Now to locate the extrema: $\frac{\partial \left(-\frac{1}{16} \pi (8 \cos (2 \alpha )+1)\right)}{\partial \alpha }=0\land 0\leq \alpha \leq \pi -\sin ^{-1}\left(\frac{3}{4}\right) \Longrightarrow \{\alpha \to 0\},\left\{\alpha \to \frac{\pi }{2}\right\}$ . Examining the second derivatives, the first in a minimum and the second is a maximum.

$-\frac{1}{16} \pi (8 \cos (2 \alpha )+1)\text{/.}\, \left\{\{\alpha \to 0\},\left\{\alpha \to \frac{\pi }{2}\right\}\right\} \Longrightarrow \left\{-\frac{1}{16} (9 \pi ),\frac{7 \pi }{16}\right\}$ .

Normalizing to the volume of the entire sphere: $\frac{7 \pi }{\frac{16 (4 \pi )}{3}} = \frac{21}{64} = 0.328125$

Later update: pressure due to depth was omitted. Correct answer is further down. I deliberately left this discussion in place as a lesson to others.
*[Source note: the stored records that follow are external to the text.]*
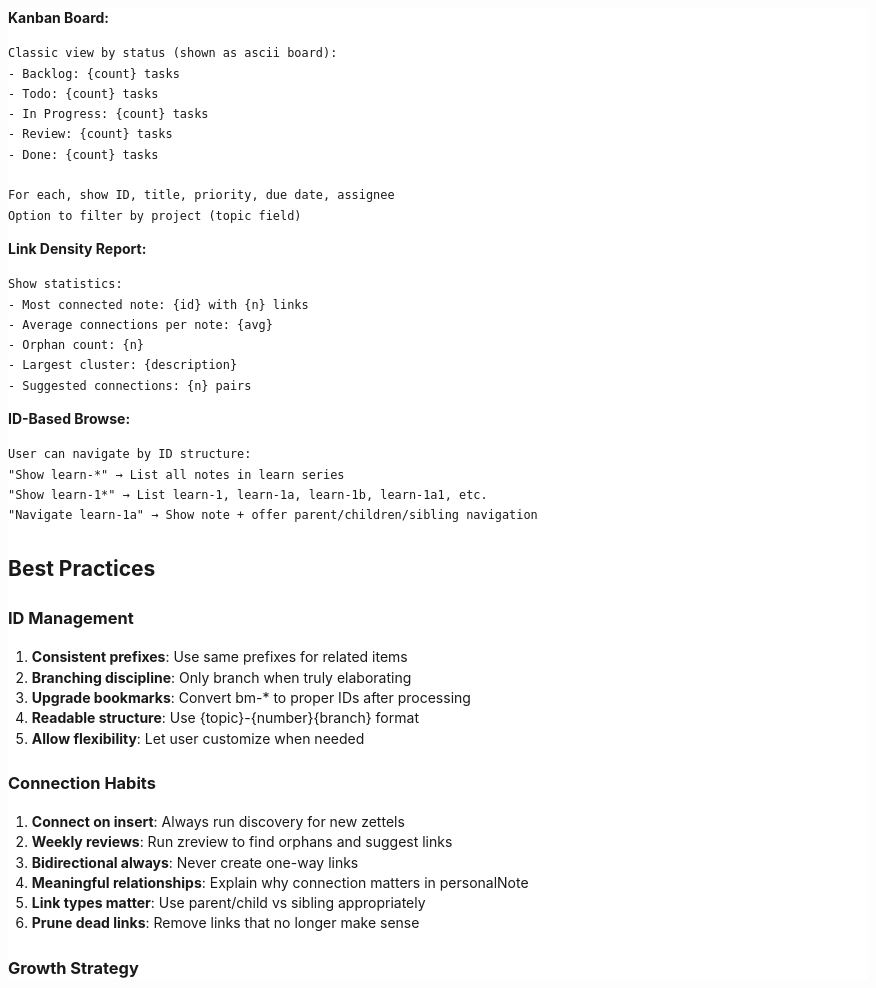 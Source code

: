 **Kanban Board:**

```
Classic view by status (shown as ascii board):
- Backlog: {count} tasks
- Todo: {count} tasks
- In Progress: {count} tasks
- Review: {count} tasks
- Done: {count} tasks

For each, show ID, title, priority, due date, assignee
Option to filter by project (topic field)
```

**Link Density Report:**

```
Show statistics:
- Most connected note: {id} with {n} links
- Average connections per note: {avg}
- Orphan count: {n}
- Largest cluster: {description}
- Suggested connections: {n} pairs
```

**ID-Based Browse:**

```
User can navigate by ID structure:
"Show learn-*" → List all notes in learn series
"Show learn-1*" → List learn-1, learn-1a, learn-1b, learn-1a1, etc.
"Navigate learn-1a" → Show note + offer parent/children/sibling navigation
```

## Best Practices

### ID Management

1. **Consistent prefixes**: Use same prefixes for related items
2. **Branching discipline**: Only branch when truly elaborating
3. **Upgrade bookmarks**: Convert bm-\* to proper IDs after processing
4. **Readable structure**: Use {topic}-{number}{branch} format
5. **Allow flexibility**: Let user customize when needed

### Connection Habits

1. **Connect on insert**: Always run discovery for new zettels
2. **Weekly reviews**: Run zreview to find orphans and suggest links
3. **Bidirectional always**: Never create one-way links
4. **Meaningful relationships**: Explain why connection matters in personalNote
5. **Link types matter**: Use parent/child vs sibling appropriately
6. **Prune dead links**: Remove links that no longer make sense

### Growth Strategy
I'm going through this piece by piece. For your Point 2, we do indeed want the minimum (negative) value, since there is a negative multiplier for the integral. Your second value for alpha matches my optimal value for $\phi_1$ , which turns out to be $\frac{\pi}{2} - acos(3/4)$ . So I agree with your analysis of my integral in Point 2

See Point 3: above to understand the framework. My disagreement had come from not understanding his angles and from where they were measured. This reworking includes the pressure due to depth, which I had omitted in Point 3 above. $\text{mapping}$ and $\text{jacobian}$ are unchanged from above.

$\int_{\pi -\sin ^{-1}\left(\frac{3}{4}\right)}^{\alpha } \left(\int_0^{2 \pi } (\cos (\alpha )-\cos (\phi )) \{0,0,1\}.\text{mapping}\ \text{jacobian} \, d\theta \right) \, d\phi = \\ 2 \pi \int_{\pi -\sin ^{-1}\left(\frac{3}{4}\right)}^{\alpha } (\cos (\alpha )-\cos (\phi )) \{0,0,1\}.\text{mapping}\ \text{jacobian} \, d\phi \Longrightarrow \\ \frac{1}{96} \pi \left(18 \cos (\alpha )-8 \cos (3 \alpha )+7 \sqrt{7}\right)$

$\frac{\partial \left(\frac{1}{96} \pi \left(18 \cos (\alpha )-8 \cos (3 \alpha )+7 \sqrt{7}\right)\right)}{\partial \alpha }=0\land 0\leq \alpha \leq \pi -\sin ^{-1}\left(\frac{3}{4}\right) \Longrightarrow \{\alpha \to 0\},\left\{\alpha \to 2 \tan ^{-1}\left(\frac{1}{3} \left(4-\sqrt{7}\right)\right)\right\},\left\{\alpha \to 2 \tan ^{-1}\left(\frac{1}{3} \left(\sqrt{7}+4\right)\right)\right\}$

The second derivative shows that first and last $\alpha$ values are minima and the middle value is the only maxima.

Those extrema, normalize to the volume of the complete sphere are: $\left\{\frac{1}{128} \left(7 \sqrt{7}+10\right),\frac{7 \sqrt{7}}{64},0\right\} \approx \{0.222814524823845,0.28937904964769,0.\}$ .

The maximum buoyancy (the middle number, identified as the maximum) has to be counteracted. The minimum weight that would suffice is the same amount.

It looks like we are finally in agreement, assuming that your middle number is the answer

You need to counteract the maximum buoyancy, which is the minimum weight that would suffice to keep the sphere in place.